What is needed –
What are the lines from the top of the entries below through the line containing "You can get"? Return them exactly, both ends included, without the pictures.

%%

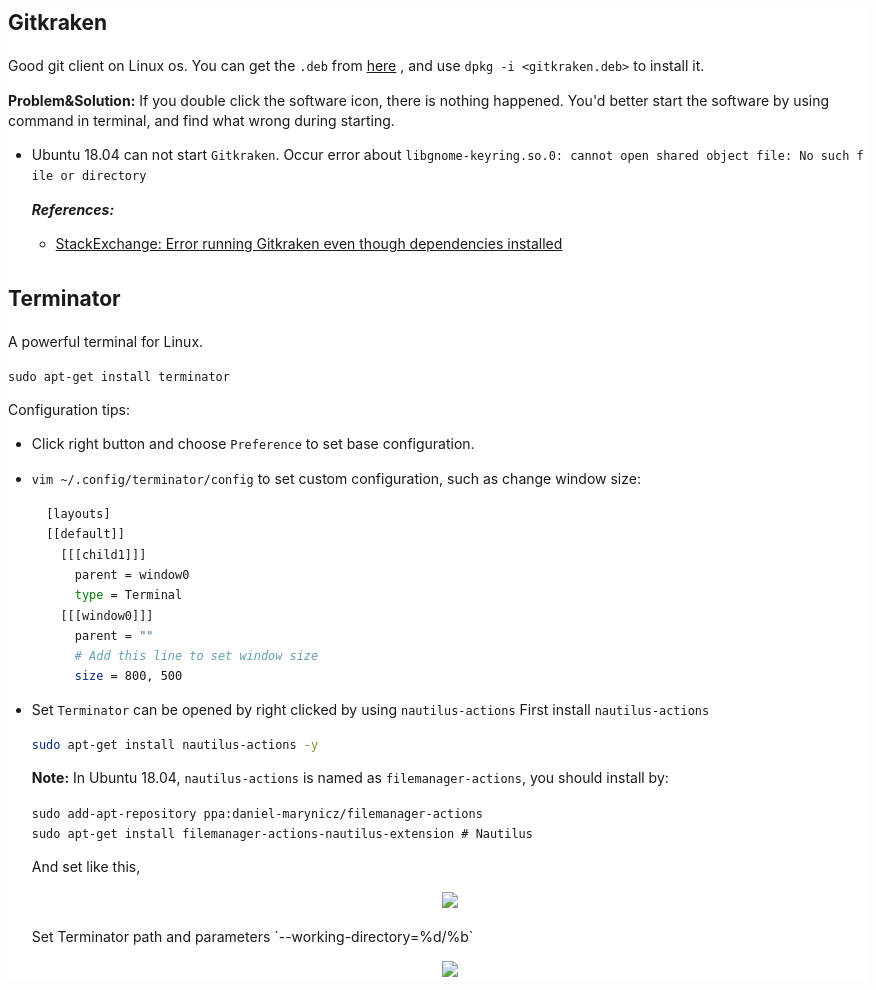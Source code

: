 ## Gitkraken

Good git client on Linux os.
You can get the `.deb` from [here](https://www.gitkraken.com/) , and use `dpkg -i <gitkraken.deb>` to install it.

**Problem&Solution:** If you double click the software icon, there is nothing happened. You'd better start the software by using command in terminal, and find what wrong during starting.

- Ubuntu 18.04 can not start `Gitkraken`. Occur error about `libgnome-keyring.so.0: cannot open shared object file: No such file or directory`

    ***References:***

    - [StackExchange: Error running Gitkraken even though dependencies installed](https://superuser.com/questions/1233459/error-running-gitkraken-even-though-dependencies-installed)

## Terminator

A powerful terminal for Linux.

```shell
sudo apt-get install terminator
```

Configuration tips:

- Click right button and choose `Preference` to set base configuration.
- `vim ~/.config/terminator/config` to set custom configuration, such as change window size:

    ```bash
      [layouts]
      [[default]]
        [[[child1]]]
          parent = window0
          type = Terminal
        [[[window0]]]
          parent = ""
          # Add this line to set window size
          size = 800, 500
    ```
- Set `Terminator` can be opened by right clicked by using `nautilus-actions`
  First install `nautilus-actions`
    ```bash
    sudo apt-get install nautilus-actions -y
    ```
    **Note:** In Ubuntu 18.04, `nautilus-actions` is named as `filemanager-actions`, you should install by:
    ```shell
    sudo add-apt-repository ppa:daniel-marynicz/filemanager-actions
    sudo apt-get install filemanager-actions-nautilus-extension # Nautilus
    ```
    And set like this,
    <p align="center">
      <img src="http://ovvybawkj.bkt.clouddn.com/linux/nautilus-actions-1" width="80%">
    </p>
    Set Terminator path and parameters `--working-directory=%d/%b`
    <p align="center">
      <img src="http://ovvybawkj.bkt.clouddn.com/linux/nautilus-actions-2" width="80%">
    </p>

%%

Answer to this problem –
Source code

: ## Gitkraken

Good git client on Linux os.
You can get the `.deb` from [here](https://www.gitkraken.com/) , and use `dpkg -i <gitkraken.deb>` to install it.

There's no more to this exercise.